3.2.2.1. CSV#
CSV stands for Comma-Separated Values and is one of the simplest and most widely used formats for storing tabular data. In a CSV file:
Each row represents a record.
Columns (features) are separated by commas (
",").The first row often contains a header that defines the column names.
CSV files are human-readable and supported by nearly all data tools and spreadsheet software, making them a common choice for data exchange and storage.

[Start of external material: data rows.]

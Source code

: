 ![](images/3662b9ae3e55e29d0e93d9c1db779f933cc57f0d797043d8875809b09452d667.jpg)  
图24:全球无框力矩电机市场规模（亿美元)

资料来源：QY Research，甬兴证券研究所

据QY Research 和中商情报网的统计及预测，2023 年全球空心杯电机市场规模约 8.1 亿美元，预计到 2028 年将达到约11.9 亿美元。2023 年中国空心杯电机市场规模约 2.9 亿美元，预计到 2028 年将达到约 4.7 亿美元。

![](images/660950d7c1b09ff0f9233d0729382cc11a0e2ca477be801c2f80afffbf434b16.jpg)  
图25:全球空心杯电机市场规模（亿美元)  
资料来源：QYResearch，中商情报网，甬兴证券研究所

Reading a CSV File into a DataFrame#
We can use the pandas.read_csv() method to load a CSV file into a DataFrame:
import pandas as pd
# Read CSV into a DataFrame
df = pd.read_csv("example.csv")
df.head()
| Name | Age | Department | Salary | |
|---|---|---|---|---|
| 0 | Alice | 30 | Engineering | 85000 |
| 1 | Bob | 25 | Marketing | 62000 |
| 2 | Charlie | 28 | Sales | 70000 |
| 3 | Diana | 35 | Engineering | 92000 |
| 4 | Ethan | 40 | HR | 78000 |
Writing a DataFrame to a CSV File#
You can save a DataFrame back to a CSV file using the to_csv() method:
# Save DataFrame to CSV
df.to_csv("new_file.csv", index=False)
# Read it back in to verify
df2 = pd.read_csv("new_file.csv")
df2.head()
| Name | Age | Department | Salary | |
|---|---|---|---|---|
| 0 | Alice | 30 | Engineering | 85000 |
| 1 | Bob | 25 | Marketing | 62000 |
| 2 | Charlie | 28 | Sales | 70000 |
| 3 | Diana | 35 | Engineering | 92000 |
| 4 | Ethan | 40 | HR | 78000 |
Setting index=False ensures the row index is not written as an extra column in the CSV file.